Par Régine et Guy Ringwald
C’est une situation difficile qui attend le Pape François au Chili, où il se rend en visite du 15 au 18 janvier. Si les problèmes politiques et humains du pays l’amènent à visiter des points sensibles, l’Église qu’il va rencontrer est largement discréditée et se trouve en état de crise [1].
Une mobilisation se prépare pour dénoncer les scandales qui ont amené l’Église chilienne à cette situation.
Un point de fixation reste le cas non résolu d’Osorno [2], où l’évêque Barros reste sourd aux appels à renoncer et sur lequel la position du pape n’a jusqu’ici pas bougé. On pourra lire ci-dessous une très belle lettre que vient d’adresser à Juan Barros un de ses anciens professeurs, Antonio Bentué.
Devant le refus persistant de la hiérarchie d’entendre les représentants de “l’Église peuple de Dieu”, des manifestations sont organisées. Mercredi 3 janvier, le Comité Oscar Romero avait convié les journalistes à un point de presse auquel étaient invités également les laïcs, prêtres et religieux qui dénoncent la situation. Une position s’est dégagée pour présenter aux évêques un “Pacte de Conversion Pastorale”, fortement inspiré du “Pacte des Catacombes”. Celui-ci avait constitué, en marge du Concile Vatican II, un manifeste des évêques latino-américains qui s’engageaient à mener une vie pauvre et dans une grande proximité avec le peuple.
Une feuille de route est proposée aux évêques pour relancer l’Église chilienne sur le chemin de l’Évangile et laisser derrière elle tant de scandales. L’Église peuple de Dieu affirme l’urgence d’établir un accord fraternel comme occasion de reformer la communion, ce qui serait un premier fruit de la visite du Pape. Le Pacte comporterait le cadre d’un dialogue et d’une correction fraternelle.

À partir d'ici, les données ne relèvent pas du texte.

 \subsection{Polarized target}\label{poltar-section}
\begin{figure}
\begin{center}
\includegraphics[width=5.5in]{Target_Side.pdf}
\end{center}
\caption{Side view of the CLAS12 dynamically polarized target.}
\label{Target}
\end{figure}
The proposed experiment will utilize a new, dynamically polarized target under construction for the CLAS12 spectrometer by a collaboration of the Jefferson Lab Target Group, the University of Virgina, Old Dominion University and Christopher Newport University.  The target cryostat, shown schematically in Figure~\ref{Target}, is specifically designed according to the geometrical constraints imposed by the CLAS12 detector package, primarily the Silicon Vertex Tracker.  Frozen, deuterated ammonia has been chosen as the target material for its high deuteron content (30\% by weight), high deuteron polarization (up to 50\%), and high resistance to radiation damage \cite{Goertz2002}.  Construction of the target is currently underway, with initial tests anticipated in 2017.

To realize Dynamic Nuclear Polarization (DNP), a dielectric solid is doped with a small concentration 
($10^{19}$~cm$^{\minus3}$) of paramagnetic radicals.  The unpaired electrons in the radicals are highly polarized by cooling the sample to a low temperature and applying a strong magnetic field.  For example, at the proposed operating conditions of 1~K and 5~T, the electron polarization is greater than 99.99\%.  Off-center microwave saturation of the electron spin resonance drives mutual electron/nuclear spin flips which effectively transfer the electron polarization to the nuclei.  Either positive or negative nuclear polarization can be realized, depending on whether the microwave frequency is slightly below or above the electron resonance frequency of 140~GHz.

Par ailleurs, un séminaire est organisé au moment même de l’arrivée du Pape, le 15 janvier, à l’initiative de José Andrès Murillo, un des plaignants de l’affaire Karadima. Il s’agit de protester contre la protection accordée aux auteurs d’abus sexuels, et de la faiblesse (pour ne pas dire plus) des réactions au Vatican. Les trois victimes qui avaient dénoncé le scandale, Murillo, James Hamilton et Juan Carlos Cruz arriveront à Santiago le 12 janvier. Plusieurs invités étrangers sont annoncés : Sara Oviedo, vice-présidente du Comité des Droits de l’enfant des Nations Unies Peter Saunders qui a démissionné de la Commission Pontificale, Alberto Athie, un Mexicain qui a aidé à faire connaître les abus des Légionnaires du Christ, Pedro Salinas, qui dénonce les abus dans “la Sodalicio” au Pérou (le Karadima péruvien). Nous avons appris que la Parole Libérée (Lyon) enverrait des représentants. Les organisateurs comptent se rendre dans les jours suivants au Pérou, au moment où le Pape y sera.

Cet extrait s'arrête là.